• What to do:
For each record below, retype the text exactly and omit any image.
Study material START
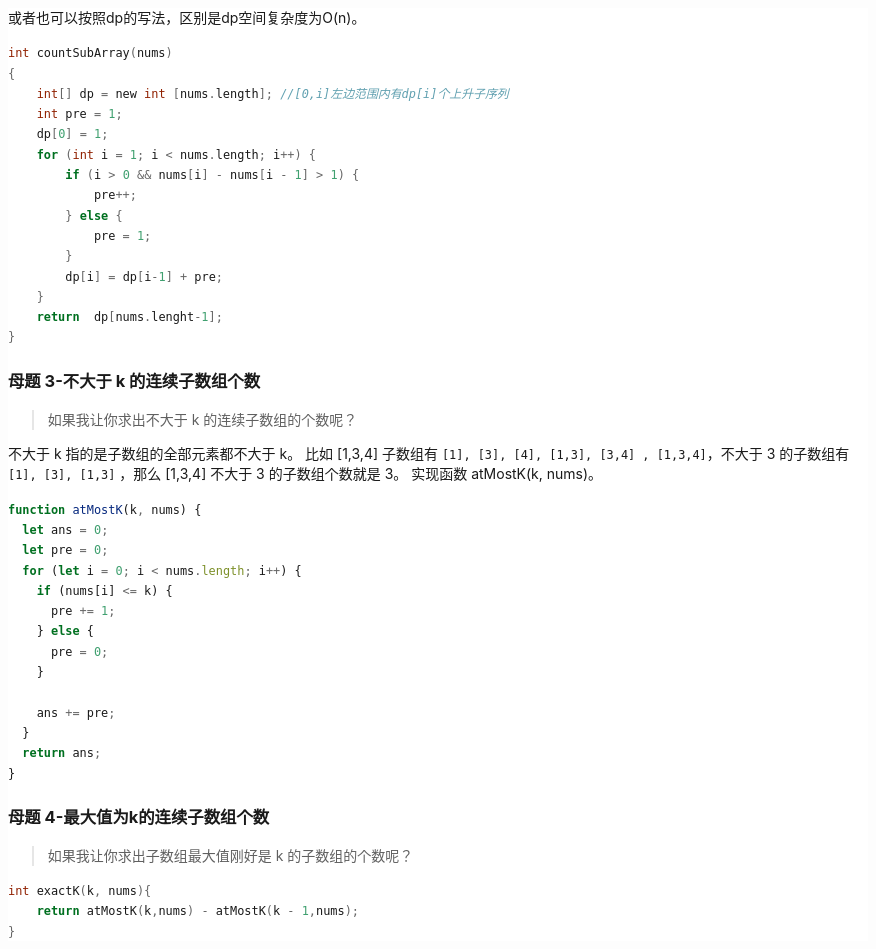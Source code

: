 或者也可以按照dp的写法，区别是dp空间复杂度为O(n)。

```c
int countSubArray(nums)
{
    int[] dp = new int [nums.length]; //[0,i]左边范围内有dp[i]个上升子序列
    int pre = 1;
    dp[0] = 1;
    for (int i = 1; i < nums.length; i++) {
        if (i > 0 && nums[i] - nums[i - 1] > 1) {
            pre++;
        } else {
            pre = 1;
        }
        dp[i] = dp[i-1] + pre;
    }
    return  dp[nums.lenght-1];
}
```





### 母题 3-不大于 k 的连续子数组个数

> 如果我让你求出不大于 k 的连续子数组的个数呢？

不大于 k 指的是子数组的全部元素都不大于 k。 比如 [1,3,4] 子数组有 `[1], [3], [4], [1,3], [3,4] , [1,3,4]`，不大于 3 的子数组有 `[1], [3], [1,3]` ，那么 [1,3,4] 不大于 3 的子数组个数就是 3。 实现函数 atMostK(k, nums)。

```js
function atMostK(k, nums) {
  let ans = 0;
  let pre = 0;
  for (let i = 0; i < nums.length; i++) {
    if (nums[i] <= k) {
      pre += 1;
    } else {
      pre = 0;
    }

    ans += pre;
  }
  return ans;
}
```

### 母题 4-最大值为k的连续子数组个数

> 如果我让你求出子数组最大值刚好是 k 的子数组的个数呢？

```c
int exactK(k, nums){
    return atMostK(k,nums) - atMostK(k - 1,nums);
}
```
Study material END
• Response for this exercise:
Source code

: 或者也可以按照dp的写法，区别是dp空间复杂度为O(n)。

```c
int countSubArray(nums)
{
    int[] dp = new int [nums.length]; //[0,i]左边范围内有dp[i]个上升子序列
    int pre = 1;
    dp[0] = 1;
    for (int i = 1; i < nums.length; i++) {
        if (i > 0 && nums[i] - nums[i - 1] > 1) {
            pre++;
        } else {
            pre = 1;
        }
        dp[i] = dp[i-1] + pre;
    }
    return  dp[nums.lenght-1];
}
```





### 母题 3-不大于 k 的连续子数组个数

> 如果我让你求出不大于 k 的连续子数组的个数呢？

不大于 k 指的是子数组的全部元素都不大于 k。 比如 [1,3,4] 子数组有 `[1], [3], [4], [1,3], [3,4] , [1,3,4]`，不大于 3 的子数组有 `[1], [3], [1,3]` ，那么 [1,3,4] 不大于 3 的子数组个数就是 3。 实现函数 atMostK(k, nums)。

```js
function atMostK(k, nums) {
  let ans = 0;
  let pre = 0;
  for (let i = 0; i < nums.length; i++) {
    if (nums[i] <= k) {
      pre += 1;
    } else {
      pre = 0;
    }

    ans += pre;
  }
  return ans;
}
```

### 母题 4-最大值为k的连续子数组个数

> 如果我让你求出子数组最大值刚好是 k 的子数组的个数呢？

```c
int exactK(k, nums){
    return atMostK(k,nums) - atMostK(k - 1,nums);
}
```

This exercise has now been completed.